Here are the records. Write out exactly the lines between the one holding "(such as a Set" and the one holding "(-(insertion point) - 1).", inclusive.

(Source data)
===

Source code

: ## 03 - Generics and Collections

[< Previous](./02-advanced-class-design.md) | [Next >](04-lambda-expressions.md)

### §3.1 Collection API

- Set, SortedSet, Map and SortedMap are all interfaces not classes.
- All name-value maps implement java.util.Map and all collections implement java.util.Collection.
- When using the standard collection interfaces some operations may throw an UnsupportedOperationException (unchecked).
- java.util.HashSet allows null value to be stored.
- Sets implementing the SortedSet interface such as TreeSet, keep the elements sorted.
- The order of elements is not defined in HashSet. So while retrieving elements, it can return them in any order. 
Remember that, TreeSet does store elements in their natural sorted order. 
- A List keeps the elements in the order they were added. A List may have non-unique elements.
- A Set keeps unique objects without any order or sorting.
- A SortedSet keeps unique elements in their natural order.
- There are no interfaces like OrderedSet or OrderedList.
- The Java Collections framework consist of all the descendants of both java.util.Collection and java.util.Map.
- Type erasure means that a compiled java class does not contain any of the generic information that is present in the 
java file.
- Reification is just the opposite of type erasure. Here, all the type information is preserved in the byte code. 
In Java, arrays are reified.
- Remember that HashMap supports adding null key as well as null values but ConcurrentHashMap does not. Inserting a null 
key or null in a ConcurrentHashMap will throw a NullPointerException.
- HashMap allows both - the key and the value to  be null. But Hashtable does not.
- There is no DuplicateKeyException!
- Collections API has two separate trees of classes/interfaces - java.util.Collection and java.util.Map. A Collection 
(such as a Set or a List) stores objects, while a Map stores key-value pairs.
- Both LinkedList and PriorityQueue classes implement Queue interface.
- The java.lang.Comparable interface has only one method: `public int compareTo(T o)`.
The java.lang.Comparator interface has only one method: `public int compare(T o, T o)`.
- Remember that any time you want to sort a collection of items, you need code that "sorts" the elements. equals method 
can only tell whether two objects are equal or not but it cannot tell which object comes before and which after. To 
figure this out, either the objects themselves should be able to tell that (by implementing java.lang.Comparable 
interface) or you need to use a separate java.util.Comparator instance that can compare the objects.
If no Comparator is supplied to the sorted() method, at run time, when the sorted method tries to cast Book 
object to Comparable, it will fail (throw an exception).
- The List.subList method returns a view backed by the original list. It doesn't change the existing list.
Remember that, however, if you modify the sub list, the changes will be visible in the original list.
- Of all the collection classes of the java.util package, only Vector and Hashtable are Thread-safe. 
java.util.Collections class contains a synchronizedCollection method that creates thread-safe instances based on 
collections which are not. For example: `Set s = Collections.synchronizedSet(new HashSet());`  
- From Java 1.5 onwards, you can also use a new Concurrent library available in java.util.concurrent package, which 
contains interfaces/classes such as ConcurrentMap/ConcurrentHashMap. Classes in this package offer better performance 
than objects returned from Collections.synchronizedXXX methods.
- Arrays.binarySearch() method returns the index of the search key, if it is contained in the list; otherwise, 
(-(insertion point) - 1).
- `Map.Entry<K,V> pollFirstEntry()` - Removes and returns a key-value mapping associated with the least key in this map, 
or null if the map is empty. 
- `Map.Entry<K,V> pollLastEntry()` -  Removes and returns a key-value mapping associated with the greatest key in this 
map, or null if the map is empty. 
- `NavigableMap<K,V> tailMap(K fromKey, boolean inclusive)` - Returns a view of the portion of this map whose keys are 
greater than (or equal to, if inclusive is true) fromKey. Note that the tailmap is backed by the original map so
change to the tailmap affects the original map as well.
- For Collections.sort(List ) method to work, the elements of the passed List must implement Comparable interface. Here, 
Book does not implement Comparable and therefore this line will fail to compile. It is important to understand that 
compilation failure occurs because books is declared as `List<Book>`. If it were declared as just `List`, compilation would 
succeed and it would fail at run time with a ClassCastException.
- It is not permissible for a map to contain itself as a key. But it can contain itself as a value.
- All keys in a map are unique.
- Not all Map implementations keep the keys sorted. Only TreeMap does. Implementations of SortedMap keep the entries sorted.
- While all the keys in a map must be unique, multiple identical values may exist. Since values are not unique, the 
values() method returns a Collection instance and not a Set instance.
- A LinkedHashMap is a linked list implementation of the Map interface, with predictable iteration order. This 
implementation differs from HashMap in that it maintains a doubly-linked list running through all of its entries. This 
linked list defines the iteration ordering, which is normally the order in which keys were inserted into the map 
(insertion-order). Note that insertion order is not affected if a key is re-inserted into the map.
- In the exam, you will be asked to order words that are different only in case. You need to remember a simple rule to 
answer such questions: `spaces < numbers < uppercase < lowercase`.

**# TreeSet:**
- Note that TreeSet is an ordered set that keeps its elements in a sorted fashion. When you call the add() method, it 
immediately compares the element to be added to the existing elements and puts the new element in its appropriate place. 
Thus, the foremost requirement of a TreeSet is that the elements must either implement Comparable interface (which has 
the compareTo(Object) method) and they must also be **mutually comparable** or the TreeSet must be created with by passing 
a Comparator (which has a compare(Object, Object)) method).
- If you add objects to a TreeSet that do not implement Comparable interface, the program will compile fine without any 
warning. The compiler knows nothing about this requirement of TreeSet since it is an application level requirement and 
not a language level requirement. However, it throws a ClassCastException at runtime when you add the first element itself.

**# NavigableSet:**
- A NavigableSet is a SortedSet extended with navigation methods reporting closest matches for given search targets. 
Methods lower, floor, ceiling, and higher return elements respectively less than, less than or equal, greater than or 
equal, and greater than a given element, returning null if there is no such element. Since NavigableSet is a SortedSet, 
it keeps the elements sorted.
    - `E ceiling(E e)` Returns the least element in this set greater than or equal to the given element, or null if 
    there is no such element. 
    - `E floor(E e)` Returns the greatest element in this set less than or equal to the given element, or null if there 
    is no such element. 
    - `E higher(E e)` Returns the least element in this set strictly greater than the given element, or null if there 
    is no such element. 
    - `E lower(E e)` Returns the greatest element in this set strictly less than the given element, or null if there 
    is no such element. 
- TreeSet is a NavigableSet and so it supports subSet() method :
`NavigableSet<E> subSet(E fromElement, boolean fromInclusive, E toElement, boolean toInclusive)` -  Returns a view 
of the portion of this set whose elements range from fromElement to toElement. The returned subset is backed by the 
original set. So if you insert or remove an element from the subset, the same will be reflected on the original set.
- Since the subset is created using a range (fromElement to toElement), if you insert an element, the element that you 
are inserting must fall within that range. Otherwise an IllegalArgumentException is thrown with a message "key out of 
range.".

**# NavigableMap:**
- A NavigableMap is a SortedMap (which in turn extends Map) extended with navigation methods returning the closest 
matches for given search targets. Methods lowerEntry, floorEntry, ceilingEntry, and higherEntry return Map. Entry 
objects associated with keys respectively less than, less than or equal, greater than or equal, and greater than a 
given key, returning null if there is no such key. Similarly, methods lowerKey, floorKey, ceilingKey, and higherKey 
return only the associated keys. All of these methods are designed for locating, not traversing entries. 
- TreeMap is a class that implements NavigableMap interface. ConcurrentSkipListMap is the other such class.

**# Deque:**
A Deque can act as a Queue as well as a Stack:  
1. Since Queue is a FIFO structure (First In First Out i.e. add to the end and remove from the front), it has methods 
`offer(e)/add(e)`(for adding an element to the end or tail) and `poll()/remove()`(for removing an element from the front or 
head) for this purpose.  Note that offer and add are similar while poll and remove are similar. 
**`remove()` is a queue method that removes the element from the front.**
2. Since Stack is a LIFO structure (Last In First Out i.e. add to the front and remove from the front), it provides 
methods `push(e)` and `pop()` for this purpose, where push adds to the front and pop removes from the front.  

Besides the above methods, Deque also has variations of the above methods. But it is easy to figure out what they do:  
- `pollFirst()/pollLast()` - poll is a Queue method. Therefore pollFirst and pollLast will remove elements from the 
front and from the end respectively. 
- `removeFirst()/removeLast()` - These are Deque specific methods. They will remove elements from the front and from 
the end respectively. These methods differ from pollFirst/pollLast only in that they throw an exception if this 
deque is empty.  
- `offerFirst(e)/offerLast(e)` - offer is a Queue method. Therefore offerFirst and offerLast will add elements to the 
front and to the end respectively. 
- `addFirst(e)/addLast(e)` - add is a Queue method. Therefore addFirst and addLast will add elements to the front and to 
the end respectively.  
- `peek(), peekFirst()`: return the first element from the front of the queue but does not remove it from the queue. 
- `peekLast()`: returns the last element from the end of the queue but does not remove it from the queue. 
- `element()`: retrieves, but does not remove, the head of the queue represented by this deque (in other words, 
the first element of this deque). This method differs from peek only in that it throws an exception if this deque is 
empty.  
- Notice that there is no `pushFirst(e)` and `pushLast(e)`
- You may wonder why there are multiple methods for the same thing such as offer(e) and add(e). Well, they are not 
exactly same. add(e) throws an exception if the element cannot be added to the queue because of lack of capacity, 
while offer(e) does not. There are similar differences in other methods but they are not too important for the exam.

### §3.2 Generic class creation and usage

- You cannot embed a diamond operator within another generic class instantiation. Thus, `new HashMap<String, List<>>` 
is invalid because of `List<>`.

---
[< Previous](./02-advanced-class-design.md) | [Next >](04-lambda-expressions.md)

===

| SOLVED EXERCISE |
(such as a Set or a List) stores objects, while a Map stores key-value pairs.
- Both LinkedList and PriorityQueue classes implement Queue interface.
- The java.lang.Comparable interface has only one method: `public int compareTo(T o)`.
The java.lang.Comparator interface has only one method: `public int compare(T o, T o)`.
- Remember that any time you want to sort a collection of items, you need code that "sorts" the elements. equals method 
can only tell whether two objects are equal or not but it cannot tell which object comes before and which after. To 
figure this out, either the objects themselves should be able to tell that (by implementing java.lang.Comparable 
interface) or you need to use a separate java.util.Comparator instance that can compare the objects.
If no Comparator is supplied to the sorted() method, at run time, when the sorted method tries to cast Book 
object to Comparable, it will fail (throw an exception).
- The List.subList method returns a view backed by the original list. It doesn't change the existing list.
Remember that, however, if you modify the sub list, the changes will be visible in the original list.
- Of all the collection classes of the java.util package, only Vector and Hashtable are Thread-safe. 
java.util.Collections class contains a synchronizedCollection method that creates thread-safe instances based on 
collections which are not. For example: `Set s = Collections.synchronizedSet(new HashSet());`  
- From Java 1.5 onwards, you can also use a new Concurrent library available in java.util.concurrent package, which 
contains interfaces/classes such as ConcurrentMap/ConcurrentHashMap. Classes in this package offer better performance 
than objects returned from Collections.synchronizedXXX methods.
- Arrays.binarySearch() method returns the index of the search key, if it is contained in the list; otherwise, 
(-(insertion point) - 1).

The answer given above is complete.